§ What is being asked
I need every line that includes the word "wait" copied from the material.

§ Data
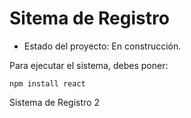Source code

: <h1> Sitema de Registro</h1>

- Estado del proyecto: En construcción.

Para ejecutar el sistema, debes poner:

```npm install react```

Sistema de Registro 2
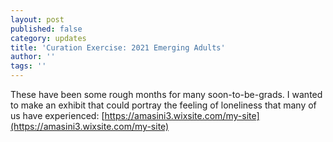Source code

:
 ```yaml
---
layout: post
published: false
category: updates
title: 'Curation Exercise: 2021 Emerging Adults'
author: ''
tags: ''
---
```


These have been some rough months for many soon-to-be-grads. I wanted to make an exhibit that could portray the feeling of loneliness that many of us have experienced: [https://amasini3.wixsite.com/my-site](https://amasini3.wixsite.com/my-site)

--

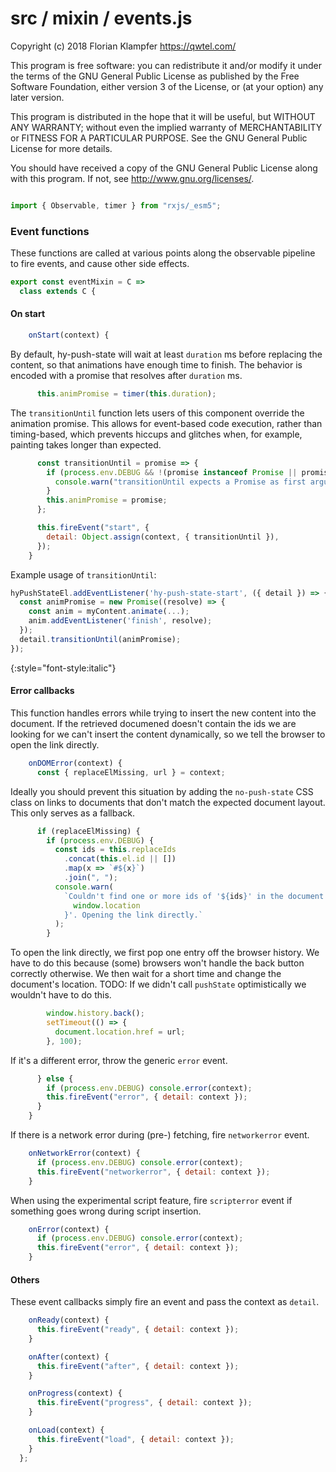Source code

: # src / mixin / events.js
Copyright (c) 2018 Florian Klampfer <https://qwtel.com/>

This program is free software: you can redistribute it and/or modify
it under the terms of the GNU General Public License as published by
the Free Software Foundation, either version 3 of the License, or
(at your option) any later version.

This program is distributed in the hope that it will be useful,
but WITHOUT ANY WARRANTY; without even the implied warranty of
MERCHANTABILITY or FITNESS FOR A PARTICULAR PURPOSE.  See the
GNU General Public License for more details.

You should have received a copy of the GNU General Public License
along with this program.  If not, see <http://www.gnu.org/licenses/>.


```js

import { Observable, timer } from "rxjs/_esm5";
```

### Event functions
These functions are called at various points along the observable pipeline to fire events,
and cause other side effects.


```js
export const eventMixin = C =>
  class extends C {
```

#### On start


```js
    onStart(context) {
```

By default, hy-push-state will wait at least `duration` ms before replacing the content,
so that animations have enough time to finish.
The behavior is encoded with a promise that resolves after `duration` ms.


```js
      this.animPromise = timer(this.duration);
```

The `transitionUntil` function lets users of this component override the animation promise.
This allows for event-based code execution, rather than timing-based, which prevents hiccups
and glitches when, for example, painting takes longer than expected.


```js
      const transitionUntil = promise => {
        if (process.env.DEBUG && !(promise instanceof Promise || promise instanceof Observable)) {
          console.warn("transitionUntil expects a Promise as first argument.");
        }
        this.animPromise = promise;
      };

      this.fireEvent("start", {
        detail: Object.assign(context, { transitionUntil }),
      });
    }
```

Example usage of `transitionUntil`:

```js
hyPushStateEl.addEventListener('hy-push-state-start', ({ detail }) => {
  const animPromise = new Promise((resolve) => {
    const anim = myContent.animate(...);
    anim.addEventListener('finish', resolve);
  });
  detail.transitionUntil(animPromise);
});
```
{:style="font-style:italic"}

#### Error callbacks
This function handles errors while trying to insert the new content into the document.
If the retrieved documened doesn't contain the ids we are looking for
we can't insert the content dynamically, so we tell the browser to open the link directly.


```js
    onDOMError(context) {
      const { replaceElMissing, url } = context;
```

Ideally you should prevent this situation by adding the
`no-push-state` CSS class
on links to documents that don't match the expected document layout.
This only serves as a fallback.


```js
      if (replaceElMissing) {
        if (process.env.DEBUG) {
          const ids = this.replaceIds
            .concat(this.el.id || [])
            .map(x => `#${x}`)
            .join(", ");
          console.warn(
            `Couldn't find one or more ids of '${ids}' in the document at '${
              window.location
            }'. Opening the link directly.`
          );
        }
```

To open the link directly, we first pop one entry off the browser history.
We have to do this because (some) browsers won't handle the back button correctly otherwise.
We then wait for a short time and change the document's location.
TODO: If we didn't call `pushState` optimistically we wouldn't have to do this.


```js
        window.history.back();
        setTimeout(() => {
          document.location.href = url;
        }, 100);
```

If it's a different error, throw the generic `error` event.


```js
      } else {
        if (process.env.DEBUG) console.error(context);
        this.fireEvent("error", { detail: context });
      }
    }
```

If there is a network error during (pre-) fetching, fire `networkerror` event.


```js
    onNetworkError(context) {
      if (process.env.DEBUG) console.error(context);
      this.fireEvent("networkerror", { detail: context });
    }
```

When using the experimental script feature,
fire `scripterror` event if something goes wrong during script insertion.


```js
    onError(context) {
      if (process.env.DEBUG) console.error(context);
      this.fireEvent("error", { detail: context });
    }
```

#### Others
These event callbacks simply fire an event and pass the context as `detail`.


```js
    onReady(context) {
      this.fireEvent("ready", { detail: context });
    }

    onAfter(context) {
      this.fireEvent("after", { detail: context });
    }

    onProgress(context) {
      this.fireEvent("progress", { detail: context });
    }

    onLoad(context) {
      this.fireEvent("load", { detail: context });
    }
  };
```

§ Response below
By default, hy-push-state will wait at least `duration` ms before replacing the content,
We then wait for a short time and change the document's location.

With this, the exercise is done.